Bill and Bell showed up in his custom car hauler while I was working on the tires.  Bill and Butch worked on some stuff and Bell helped Fonda load food and sundries onto the bus.  Lisa Paul showed up for a brief visit and tour of both buses.  See also brought a postcard that her friend Derinda made.  It featured the building that houses Lisa’s Small Town Brew coffee shop.  Linda is going to post it to Madeline in the morning so it has a Twelve Mile, Indiana postmark.  It will be the first of what we hope are many such postcards from far away exotic places.  Being almost two years old we hope these mementos will provide a tangible connection to us while we are traveling.  I know her parents will use them as learning opportunities.

Linda and I took showers in the house to minimize the use of our stored water and waste tank capacity.  The six of us then drove down to The Old Mill restaurant just west of town for an earlier than normal dinner.  The restaurant also allowed us to use their dumpster to dispose of our accumulated household trash.  That was nice because Butch and Fonda had already suspended their dumpster service for the winter.

When we got back from dinner we got online and checked the weather forecast and road conditions along our planned route.  Bill had recently driven I-70 west of Indianapolis and strongly advised us to avoid going that way.  Our check of the INDOT website confirmed that we were well advised to avoid Indianapolis altogether.  We settled on SR-16 east to US-31 south to US-24 west to I-57 in Illinois.  From there we will take I-57 south to Mt.

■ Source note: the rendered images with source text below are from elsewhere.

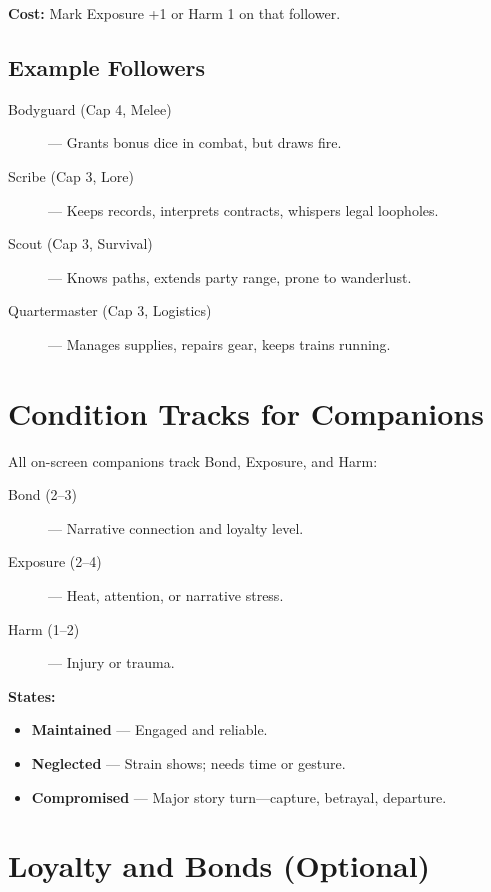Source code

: \textbf{Cost:} Mark Exposure +1 or Harm 1 on that follower.

\subsection*{Example Followers}

\begin{description}
  \item[Bodyguard (Cap 4, Melee)] — Grants bonus dice in combat, but draws fire.
  \item[Scribe (Cap 3, Lore)] — Keeps records, interprets contracts, whispers legal loopholes.
  \item[Scout (Cap 3, Survival)] — Knows paths, extends party range, prone to wanderlust.
  \item[Quartermaster (Cap 3, Logistics)] — Manages supplies, repairs gear, keeps trains running.
\end{description}

\section{Condition Tracks for Companions}

All on-screen companions track Bond, Exposure, and Harm:

\begin{description}
  \item[Bond (2–3)] — Narrative connection and loyalty level.
  \item[Exposure (2–4)] — Heat, attention, or narrative stress.
  \item[Harm (1–2)] — Injury or trauma.
\end{description}

\textbf{States:}
\begin{itemize}
  \item \textbf{Maintained} — Engaged and reliable.
  \item \textbf{Neglected} — Strain shows; needs time or gesture.
  \item \textbf{Compromised} — Major story turn—capture, betrayal, departure.
\end{itemize}

\section{Loyalty and Bonds (Optional)}

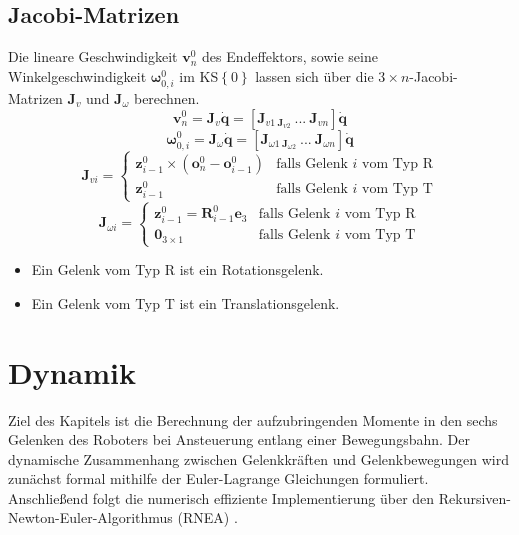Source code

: \subsection*{Jacobi-Matrizen}
Die lineare Geschwindigkeit $\bm{v}^0_n$ des Endeffektors, sowie seine Winkelgeschwindigkeit $\bm{\omega}^0_{0,i}$ im  KS$\left\{0\right\}$ lassen sich über die $3\times n$-Jacobi-Matrizen $\bm{J}_v$ und $\bm{J}_{\omega}$ berechnen. 
%
\begin{equation}
	\bm{v}^0_n = \bm{J}_v \dot{\bm{q}} = \left[\bm{J}_{v1 \ \bm{J}_{v2}} \ ...\  \bm{J}_{vn}\right] \dot{\bm{q}}
\end{equation}
%
\begin{equation}
	\bm{\omega}^0_{0,i} = \bm{J}_{\omega} \dot{\bm{q}}  = \left[\bm{J}_{\omega1 \ \bm{J}_{\omega2}} \ ...\  \bm{J}_{\omega n}\right] \dot{\bm{q}}
\end{equation}
%
\begin{equation}
	\bm{J}_{vi} = \begin{cases} 
		\bm{z}^0_{i-1} \times (\bm{o}^0_{n} - \bm{o}^0_{i-1}) & \text{falls Gelenk } i \text{ vom Typ } \text{R} \\
		\bm{z}^0_{i-1} & \text{falls Gelenk } i \text{ vom Typ } \text{T}
	\end{cases}
\end{equation}
%
\begin{equation}
	\bm{J}_{\omega i} = \begin{cases} 
		\bm{z}^0_{i-1} = \bm{R}^0_{i-1}\bm{e}_3 & \text{falls Gelenk } i \text{ vom Typ } \text{R} \\
		\mathbf{0}_{3 \times 1} & \text{falls Gelenk } i \text{ vom Typ } \text{T}
	\end{cases}
\end{equation}
%
\begin{itemize}
	\item Ein Gelenk vom Typ R ist ein Rotationsgelenk.
	\item Ein Gelenk vom Typ T ist ein Translationsgelenk.
\end{itemize}
%
\cite{Rieber.2022}
%
\section{Dynamik}
Ziel des Kapitels ist die Berechnung der aufzubringenden Momente in den sechs Gelenken des Roboters bei Ansteuerung entlang einer Bewegungsbahn.
Der dynamische Zusammenhang zwischen Gelenkkräften und Gelenkbewegungen wird zunächst formal mithilfe der Euler-Lagrange Gleichungen formuliert. Anschließend folgt die numerisch effiziente Implementierung  über den Rekursiven-Newton-Euler-Algorithmus (RNEA) \cite[S.~247]{Grimble.2009}. 
%
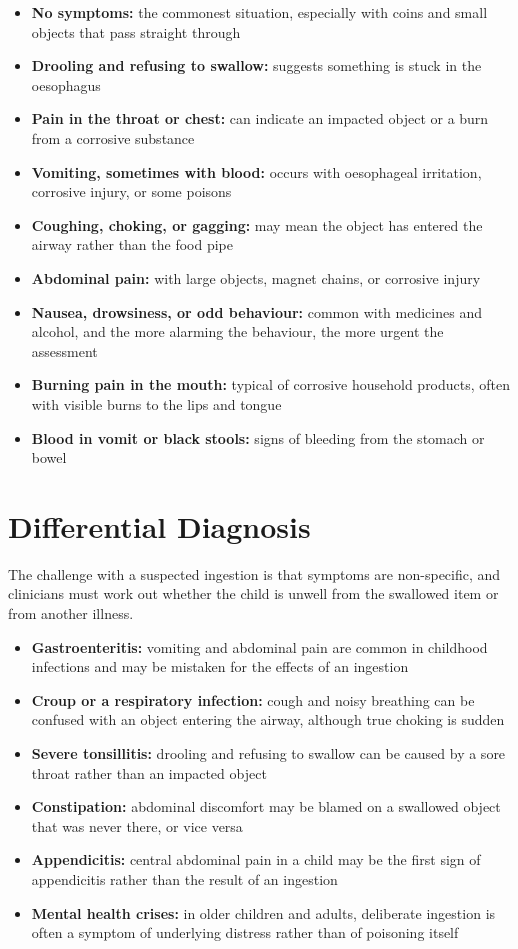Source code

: \begin{itemize}
    \item \textbf{No symptoms:} the commonest situation, especially with coins and small objects that pass straight through
    \item \textbf{Drooling and refusing to swallow:} suggests something is stuck in the oesophagus
    \item \textbf{Pain in the throat or chest:} can indicate an impacted object or a burn from a corrosive substance
    \item \textbf{Vomiting, sometimes with blood:} occurs with oesophageal irritation, corrosive injury, or some poisons
    \item \textbf{Coughing, choking, or gagging:} may mean the object has entered the airway rather than the food pipe
    \item \textbf{Abdominal pain:} with large objects, magnet chains, or corrosive injury
    \item \textbf{Nausea, drowsiness, or odd behaviour:} common with medicines and alcohol, and the more alarming the behaviour, the more urgent the assessment
    \item \textbf{Burning pain in the mouth:} typical of corrosive household products, often with visible burns to the lips and tongue
    \item \textbf{Blood in vomit or black stools:} signs of bleeding from the stomach or bowel
\end{itemize}

\section*{Differential Diagnosis}
The challenge with a suspected ingestion is that symptoms are non-specific, and clinicians must work out whether the child is unwell from the swallowed item or from another illness.

\begin{itemize}
    \item \textbf{Gastroenteritis:} vomiting and abdominal pain are common in childhood infections and may be mistaken for the effects of an ingestion
    \item \textbf{Croup or a respiratory infection:} cough and noisy breathing can be confused with an object entering the airway, although true choking is sudden
    \item \textbf{Severe tonsillitis:} drooling and refusing to swallow can be caused by a sore throat rather than an impacted object
    \item \textbf{Constipation:} abdominal discomfort may be blamed on a swallowed object that was never there, or vice versa
    \item \textbf{Appendicitis:} central abdominal pain in a child may be the first sign of appendicitis rather than the result of an ingestion
    \item \textbf{Mental health crises:} in older children and adults, deliberate ingestion is often a symptom of underlying distress rather than of poisoning itself
\end{itemize}

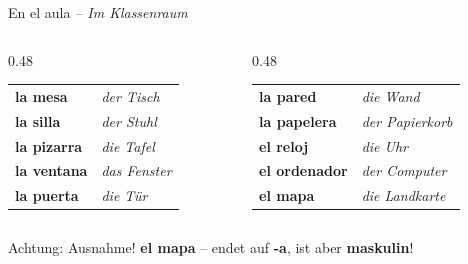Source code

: \documentclass[aspectratio=169, 11pt]{beamer}
\newcommand{\es}[1]{\textbf{\textcolor{spanischrot}{#1}}}
\newcommand{\de}[1]{{\small\textcolor{dunkelgrau}{\textit{#1}}}}
\begin{document}
\begin{frame}{En el aula \de{-- Im Klassenraum}}

\begin{columns}[T]
\begin{column}{0.48\textwidth}
\begin{tabular}{@{}ll@{}}
\es{la mesa} & \de{der Tisch} \\[0.5em]
\es{la silla} & \de{der Stuhl} \\[0.5em]
\es{la pizarra} & \de{die Tafel} \\[0.5em]
\es{la ventana} & \de{das Fenster} \\[0.5em]
\es{la puerta} & \de{die Tür} \\
\end{tabular}
\end{column}

\begin{column}{0.48\textwidth}
\begin{tabular}{@{}ll@{}}
\es{la pared} & \de{die Wand} \\[0.5em]
\es{la papelera} & \de{der Papierkorb} \\[0.5em]
\es{el reloj} & \de{die Uhr} \\[0.5em]
\es{el ordenador} & \de{der Computer} \\[0.5em]
\es{el mapa} & \de{die Landkarte} \\
\end{tabular}
\end{column}
\end{columns}

\vspace{0.8cm}

\begin{alertblock}{Achtung: Ausnahme!}
\es{el mapa} -- endet auf \textbf{-a}, ist aber \textbf{maskulin}!
\end{alertblock}

\end{frame}
\end{document}
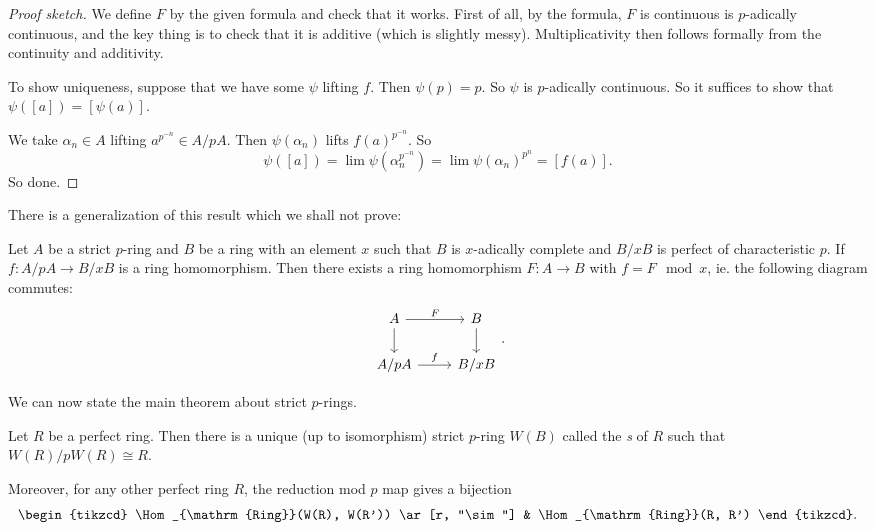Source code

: \documentclass[a4paper]{article}
\begin{document}
\begin{proof}[Proof sketch]
  We define $F$ by the given formula and check that it works. First of all, by the formula, $F$ is continuous is $p$-adically continuous, and the key thing is to check that it is additive (which is slightly messy). Multiplicativity then follows formally from the continuity and additivity.

  To show uniqueness, suppose that we have some $\psi$ lifting $f$. Then $\psi(p) = p$. So $\psi$ is $p$-adically continuous. So it suffices to show that $\psi([a]) = [\psi(a)]$.

  We take $\alpha_n \in A$ lifting $a^{p^{-n}} \in A/pA$. Then $\psi(\alpha_n)$ lifts $f(a)^{p^{-n}}$. So
  \[
    \psi([a]) = \lim \psi(\alpha_n^{p^{-n}}) = \lim \psi(\alpha_n)^{p^n} = [f(a)].
  \]
  So done.
\end{proof}

There is a generalization of this result which we shall not prove:
\begin{prop}
  Let $A$ be a strict $p$-ring and $B$ be a ring with an element $x$ such that $B$ is $x$-adically complete and $B/xB$ is perfect of characteristic $p$. If $f: A/pA \to B/xB$ is a ring homomorphism. Then there exists a ring homomorphism $F: A \to B$ with $f = F \mod x$, ie. the following diagram commutes:
  \[
    \begin{tikzcd}
      A \ar[r, "F"] \ar[d] & B \ar[d]\\
      A/pA \ar[r, "f"] & B/xB
    \end{tikzcd}.
  \]
\end{prop}

We can now state the main theorem about strict $p$-rings.

\begin{thm}
  Let $R$ be a perfect ring. Then there is a unique (up to isomorphism) strict $p$-ring $W(B)$ called the \emph{s} of $R$ such that $W(R)/p W(R) \cong R$.

  Moreover, for any other perfect ring $R$, the reduction mod $p$ map gives a bijection
  \[
    \begin{tikzcd}
      \Hom_{\mathrm{Ring}}(W(R), W(R')) \ar[r, "\sim"] & \Hom_{\mathrm{Ring}}(R, R')
    \end{tikzcd}.
  \]
\end{thm}
\end{document}
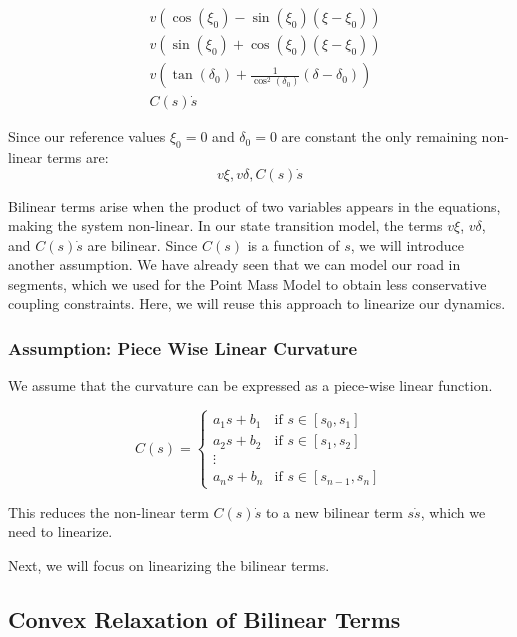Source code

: \begin{align*}
	 & v (\cos(\xi_0) - \sin(\xi_0) (\xi - \xi_0))                         \\
	 & v (\sin(\xi_0) + \cos(\xi_0) (\xi - \xi_0))                         \\
	 & v (\tan(\delta_0) + \frac{1}{\cos^2(\delta_0)} (\delta - \delta_0)) \\
	 & C(s)\dot{s}
\end{align*}

Since our reference values $\xi_0 = 0$ and $\delta_0 = 0$ are constant the only remaining non-linear terms are: $$v \xi, v \delta, C(s)\dot{s}$$

Bilinear terms arise when the product of two variables appears in the equations, making the system non-linear.
In our state transition model, the terms \(v \xi\), \(v \delta\), and \(C(s)\dot{s}\) are bilinear.
Since \(C(s)\) is a function of \(s\), we will introduce another assumption.
We have already seen that we can model our road in segments, which we used for the Point Mass Model to obtain less conservative coupling constraints.
Here, we will reuse this approach to linearize our dynamics.

\subsubsection{Assumption: Piece Wise Linear Curvature}

We assume that the curvature can be expressed as a piece-wise linear function.

\[
	C(s) = \begin{cases}
		a_1s+b_1 & \text{if } s \in [s_0, s_1]     \\
		a_2s+b_2 & \text{if } s \in [s_1, s_2]     \\
		\vdots                                     \\
		a_ns+b_n & \text{if } s \in [s_{n-1}, s_n]
	\end{cases}
\]

This reduces the non-linear term \(C(s)\dot{s}\) to a new bilinear term \(s\dot{s}\), which we need to linearize.

Next, we will focus on linearizing the bilinear terms.

\subsection{Convex Relaxation of Bilinear Terms} \label{subsec:convex_relaxation_for_bilinear_terms}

Vernon, Illinois where we will overnight at Wally World (Walmart).

Bill and Bell said they would be back in the morning to see us off (“watch this thing launch” is how Bill put it) and took their leave.  We hung out a while longer trying to be useful but mostly providing moral support and comic relief until it was time to winterize the plumbing.  Butch hooked up a line from his big shop air compressor, ran it through a pressure regulator, and attached it to the main plumbing line at the surge tank and pump.  Just like an RV he used air pressure to drain both water heaters and then had us open each fixture in turn and let the air blow the water out and down the drain.  We then filled the traps and toilet tanks with potable RV antifreeze.  The reason for using potable antifreeze is that it will eventually end up in the septic tank and drain field.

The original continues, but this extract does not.